**Problem**
Check each line of the data for "Bind", then give the number of lines that have it, without any other words.

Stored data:
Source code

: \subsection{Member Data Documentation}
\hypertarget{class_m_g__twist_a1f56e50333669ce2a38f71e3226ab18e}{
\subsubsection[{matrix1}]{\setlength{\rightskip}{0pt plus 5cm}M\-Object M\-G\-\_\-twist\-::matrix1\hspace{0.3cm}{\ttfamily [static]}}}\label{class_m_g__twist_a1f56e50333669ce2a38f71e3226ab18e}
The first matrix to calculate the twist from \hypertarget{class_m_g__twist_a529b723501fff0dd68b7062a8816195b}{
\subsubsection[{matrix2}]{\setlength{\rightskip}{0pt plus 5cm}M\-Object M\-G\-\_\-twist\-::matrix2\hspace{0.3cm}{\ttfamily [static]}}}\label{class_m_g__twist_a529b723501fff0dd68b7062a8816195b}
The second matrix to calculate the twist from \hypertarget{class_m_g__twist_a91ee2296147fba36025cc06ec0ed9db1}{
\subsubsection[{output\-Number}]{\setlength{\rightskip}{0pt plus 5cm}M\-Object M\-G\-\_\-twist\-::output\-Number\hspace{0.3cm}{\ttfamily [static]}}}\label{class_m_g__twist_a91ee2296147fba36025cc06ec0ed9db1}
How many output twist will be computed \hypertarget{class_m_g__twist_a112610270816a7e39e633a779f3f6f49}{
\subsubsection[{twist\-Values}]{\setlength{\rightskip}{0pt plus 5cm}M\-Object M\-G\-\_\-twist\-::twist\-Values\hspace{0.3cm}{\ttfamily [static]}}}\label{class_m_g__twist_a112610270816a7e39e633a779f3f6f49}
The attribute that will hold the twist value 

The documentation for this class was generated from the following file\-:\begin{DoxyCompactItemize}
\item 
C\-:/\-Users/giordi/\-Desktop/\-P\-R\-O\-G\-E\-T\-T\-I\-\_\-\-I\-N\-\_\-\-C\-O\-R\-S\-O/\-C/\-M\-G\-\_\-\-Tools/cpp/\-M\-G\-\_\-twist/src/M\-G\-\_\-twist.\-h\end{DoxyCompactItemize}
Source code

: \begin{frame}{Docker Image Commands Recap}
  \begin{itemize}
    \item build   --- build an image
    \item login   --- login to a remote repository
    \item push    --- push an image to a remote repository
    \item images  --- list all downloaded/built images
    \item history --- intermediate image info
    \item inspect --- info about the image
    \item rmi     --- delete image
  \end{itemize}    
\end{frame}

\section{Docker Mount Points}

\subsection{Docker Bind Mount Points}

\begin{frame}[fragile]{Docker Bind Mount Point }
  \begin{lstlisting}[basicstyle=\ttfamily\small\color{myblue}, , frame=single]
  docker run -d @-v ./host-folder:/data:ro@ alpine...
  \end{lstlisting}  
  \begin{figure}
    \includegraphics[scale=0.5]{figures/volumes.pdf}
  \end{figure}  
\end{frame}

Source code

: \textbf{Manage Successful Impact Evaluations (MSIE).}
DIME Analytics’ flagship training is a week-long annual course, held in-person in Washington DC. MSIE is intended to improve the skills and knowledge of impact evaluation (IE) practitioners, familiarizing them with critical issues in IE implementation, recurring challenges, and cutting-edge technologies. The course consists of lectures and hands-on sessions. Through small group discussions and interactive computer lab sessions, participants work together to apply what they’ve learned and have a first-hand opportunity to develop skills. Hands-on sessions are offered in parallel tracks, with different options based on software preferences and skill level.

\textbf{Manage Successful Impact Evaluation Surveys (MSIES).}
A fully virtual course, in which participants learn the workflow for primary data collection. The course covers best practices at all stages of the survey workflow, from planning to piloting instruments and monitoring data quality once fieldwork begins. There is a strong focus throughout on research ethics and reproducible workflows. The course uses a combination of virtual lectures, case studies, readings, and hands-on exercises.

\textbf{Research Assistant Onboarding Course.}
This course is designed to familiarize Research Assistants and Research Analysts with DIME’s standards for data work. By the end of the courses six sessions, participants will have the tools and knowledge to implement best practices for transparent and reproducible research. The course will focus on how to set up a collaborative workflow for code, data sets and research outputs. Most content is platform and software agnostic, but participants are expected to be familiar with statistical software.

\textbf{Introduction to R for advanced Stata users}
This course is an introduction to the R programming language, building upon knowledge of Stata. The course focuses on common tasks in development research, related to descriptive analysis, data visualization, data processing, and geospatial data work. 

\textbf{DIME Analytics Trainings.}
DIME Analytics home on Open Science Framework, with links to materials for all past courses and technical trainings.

**Final answer**
2